W jubileuszowy wyjazd zagraniczny Zespół „ Raciborzanie” ze Stowarzyszenia „ Źródło” wybrał się na Sycylię. By dojechać autobusem z Raciborza do Caltavuturo w prowincji Palermo 40- stu tancerzy i muzyków pokonało trzy tysiące kilometrów po drodze przepływając promem z Villa san Giovanni do Mesyny. W drodze tam cały jeden dzień spędzili we Florencji, a w drodze powrotnej jednego dnia zwiedzali Bari a następnego odpoczywali na plaży w Rimini.
Nasz zespół do udziału w XXVII Międzynarodowym Festiwalu w Caltavuturo otrzymał oficjalne zaproszenie z Centro Studi Tradizioni Popolari Canterini Peloritani i Zespołu Folklorystycznego GAZZARA. Polacy występowali tu razem z zespołami z Rumunii, Serbii, Macedonii i Boliwii. Łącznie koncertowali osiem razy nie tylko w Caltavuturo , ale też w Bompietro, Petralia Soprana, Resuttano, Aliminusa, Polizzi. Z gorącym aplauzem przyjmowano polskie prezentacje sceniczne Poloneza, tańców cieszyńskich, kaszubskich i rzeszowskich.

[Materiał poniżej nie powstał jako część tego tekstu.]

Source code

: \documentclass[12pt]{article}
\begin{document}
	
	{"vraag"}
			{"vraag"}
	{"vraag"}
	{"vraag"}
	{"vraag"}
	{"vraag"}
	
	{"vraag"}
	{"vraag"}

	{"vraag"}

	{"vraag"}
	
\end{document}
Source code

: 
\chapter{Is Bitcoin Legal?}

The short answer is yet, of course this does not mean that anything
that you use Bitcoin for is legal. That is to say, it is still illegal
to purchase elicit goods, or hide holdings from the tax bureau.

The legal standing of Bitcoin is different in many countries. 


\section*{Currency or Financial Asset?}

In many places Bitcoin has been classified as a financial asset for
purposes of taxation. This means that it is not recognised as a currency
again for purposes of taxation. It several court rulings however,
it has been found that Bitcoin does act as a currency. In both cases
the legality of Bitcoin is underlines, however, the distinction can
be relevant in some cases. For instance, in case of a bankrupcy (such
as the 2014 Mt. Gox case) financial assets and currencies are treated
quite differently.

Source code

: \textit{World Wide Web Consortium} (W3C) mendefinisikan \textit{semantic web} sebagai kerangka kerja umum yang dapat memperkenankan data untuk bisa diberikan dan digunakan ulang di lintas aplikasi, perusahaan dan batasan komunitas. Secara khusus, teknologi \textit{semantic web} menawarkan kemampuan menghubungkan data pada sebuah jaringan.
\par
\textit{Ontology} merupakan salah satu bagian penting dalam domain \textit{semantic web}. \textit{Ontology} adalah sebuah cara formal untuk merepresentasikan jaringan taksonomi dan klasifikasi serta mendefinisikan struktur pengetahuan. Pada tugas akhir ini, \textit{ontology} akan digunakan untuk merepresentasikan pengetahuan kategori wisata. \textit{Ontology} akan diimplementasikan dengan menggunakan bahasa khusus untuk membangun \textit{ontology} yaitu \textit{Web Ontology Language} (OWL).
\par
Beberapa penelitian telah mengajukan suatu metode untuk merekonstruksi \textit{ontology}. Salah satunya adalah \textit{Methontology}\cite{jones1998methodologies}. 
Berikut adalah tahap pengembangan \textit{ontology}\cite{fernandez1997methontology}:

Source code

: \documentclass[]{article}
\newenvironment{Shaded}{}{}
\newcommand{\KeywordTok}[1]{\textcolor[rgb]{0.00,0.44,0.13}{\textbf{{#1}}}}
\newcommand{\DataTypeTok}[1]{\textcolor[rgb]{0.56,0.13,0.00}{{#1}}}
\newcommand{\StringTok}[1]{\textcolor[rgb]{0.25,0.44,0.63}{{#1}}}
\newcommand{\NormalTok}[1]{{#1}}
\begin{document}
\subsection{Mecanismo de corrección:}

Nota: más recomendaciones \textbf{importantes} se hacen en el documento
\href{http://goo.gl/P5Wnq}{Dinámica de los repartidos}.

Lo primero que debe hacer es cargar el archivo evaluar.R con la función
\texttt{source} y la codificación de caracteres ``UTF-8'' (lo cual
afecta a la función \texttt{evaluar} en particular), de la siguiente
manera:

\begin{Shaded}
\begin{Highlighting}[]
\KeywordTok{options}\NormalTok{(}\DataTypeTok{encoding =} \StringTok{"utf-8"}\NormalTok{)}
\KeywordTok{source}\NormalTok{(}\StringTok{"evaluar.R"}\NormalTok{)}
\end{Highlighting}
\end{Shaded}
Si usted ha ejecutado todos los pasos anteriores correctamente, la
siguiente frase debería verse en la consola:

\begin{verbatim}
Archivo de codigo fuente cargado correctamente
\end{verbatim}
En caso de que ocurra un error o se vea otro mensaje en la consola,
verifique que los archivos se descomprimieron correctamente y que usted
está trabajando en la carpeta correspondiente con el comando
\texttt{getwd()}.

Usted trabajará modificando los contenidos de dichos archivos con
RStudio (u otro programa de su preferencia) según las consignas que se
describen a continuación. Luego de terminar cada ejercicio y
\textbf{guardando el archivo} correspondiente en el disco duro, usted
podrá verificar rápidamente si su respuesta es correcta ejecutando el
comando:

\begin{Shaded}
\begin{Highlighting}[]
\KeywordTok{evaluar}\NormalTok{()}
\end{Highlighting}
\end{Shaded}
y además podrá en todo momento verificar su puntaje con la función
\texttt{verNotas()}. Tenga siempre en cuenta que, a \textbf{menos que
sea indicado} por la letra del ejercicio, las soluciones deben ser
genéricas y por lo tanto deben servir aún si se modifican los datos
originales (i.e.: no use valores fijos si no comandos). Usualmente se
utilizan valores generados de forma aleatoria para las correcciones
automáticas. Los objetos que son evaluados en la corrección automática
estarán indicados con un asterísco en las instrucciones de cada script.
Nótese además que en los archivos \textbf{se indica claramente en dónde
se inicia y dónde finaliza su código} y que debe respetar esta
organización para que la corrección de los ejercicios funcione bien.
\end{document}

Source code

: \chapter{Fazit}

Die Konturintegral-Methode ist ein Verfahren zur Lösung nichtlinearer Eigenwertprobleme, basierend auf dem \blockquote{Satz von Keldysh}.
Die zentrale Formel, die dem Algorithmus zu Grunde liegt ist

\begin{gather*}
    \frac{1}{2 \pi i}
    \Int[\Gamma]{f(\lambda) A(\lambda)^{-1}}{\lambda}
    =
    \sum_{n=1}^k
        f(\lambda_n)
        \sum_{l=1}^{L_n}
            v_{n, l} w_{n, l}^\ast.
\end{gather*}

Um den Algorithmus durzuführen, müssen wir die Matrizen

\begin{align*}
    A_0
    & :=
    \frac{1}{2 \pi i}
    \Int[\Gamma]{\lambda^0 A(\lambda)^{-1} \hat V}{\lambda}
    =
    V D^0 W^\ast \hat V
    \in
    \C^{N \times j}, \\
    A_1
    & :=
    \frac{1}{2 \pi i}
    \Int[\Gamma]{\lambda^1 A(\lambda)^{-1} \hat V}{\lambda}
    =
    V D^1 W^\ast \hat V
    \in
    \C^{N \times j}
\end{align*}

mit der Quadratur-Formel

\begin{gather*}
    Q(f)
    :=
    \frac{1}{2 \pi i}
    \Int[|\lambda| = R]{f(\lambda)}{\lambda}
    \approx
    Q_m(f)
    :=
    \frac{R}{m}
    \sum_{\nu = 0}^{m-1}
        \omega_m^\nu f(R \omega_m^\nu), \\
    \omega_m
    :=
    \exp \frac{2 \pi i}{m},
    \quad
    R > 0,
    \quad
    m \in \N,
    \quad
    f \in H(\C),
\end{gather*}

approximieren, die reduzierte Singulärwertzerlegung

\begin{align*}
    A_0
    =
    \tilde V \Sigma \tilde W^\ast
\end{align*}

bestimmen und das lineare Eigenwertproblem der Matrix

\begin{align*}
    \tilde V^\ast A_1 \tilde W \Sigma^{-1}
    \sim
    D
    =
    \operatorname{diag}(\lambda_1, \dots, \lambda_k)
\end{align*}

W wolnym czasie artyści zwiedzili Palermo i Cefalu oraz odpoczywali na plaży w Campofelice di Roccella. Największe wrażenie wywarła na raciborzanach niesamowita serdeczność wyspiarzy i każdorazowo bardzo liczna widownia na kończących się nawet po północy koncertach.
Nawet poprzedzające koncerty korowody były obleganym przez publiczność wydarzeniem artystycznym, w trakcie którego „ Raciborzanie” częstowani byli opuszczanymi z balkonów wkoszykach miejscowymi trunkami i wędlinami. Ogromny entuzjazm wzbudzały też idące na czelekorowodów mażoretki Zara.
Pomimo późnych powrotów z koncertów mieszkańcy Caltavuturo co noc bawili się jeszcze z Polakami w centrum miasta do wczesnych godzin porannych. m.in na dyskotece w pianie strażackiej.
Wartością dodaną tego wyjazdu było poznanie w Caltavuturo księdza Krzysztofa Kruka, który od wielu lat zajmuje się na Sycylii duszpasterstwem młodzieży. Jako zapalony kibic zaprzyjaźniony jest z wieloma drużynami piłkarskimi i generalnie zna go prawie każdy.
Przed Festiwalem i w czasie jego trwania okazał zespołowi „ Raciborzanie” nieocenioną pomoc w tłumaczeniach, zwiedzaniu i kontaktach z miejscowymi.
Z wielką przyjemnością Polacy wzięli udział w niedzielnej mszy w jego kościele, w trakcie której odbyły się dwa chrzty. Członkowie zespołu służyli do mszy i odśpiewali na niej pieśń Barka. Do leżącego na szczycie góry Caltavuturo trzeba jechać 30 kilometrów bardzo zawiłymi serpentynami.
Organizacja tego międzynarodowego Festiwalu z dala od obleganych przez turystów kurortów dała szansę na poznanie prawdziwej, klimatycznej, urzekającej pięknem i atmosferą Sycylii. Na pewno „ Raciborzanie” będą tam chcieli jeszcze kiedyś wrócić.
Póki co dyrektor Międzynarodowych Spotkań Artystycznych: „ Śląsk- kraina wielu kultur” Aldona Krupa – Gawron zaprosiła sycylijski Zespół Gazzara do Raciborza na przyszłoroczną edycję tego Festiwalu w dniach 19- 23 czerwca 2025.
Wyjazd odbył się w ramach zadania publicznego współfinansowanego ze środków Miasta Racibórz. W trakcie tych wakacji członkowie Stowarzyszenia „ Źródło” byli w Bułgarii, na Słowacji w Warszawie i na Sycylii. Mieli okazję kąpać się w Morzu Adriatyckim, w Morzu Czarnym i w Morzu Śródziemnym. W przyszłorocznych planach Morze Karaibskie na Festiwalu w Kolumbii.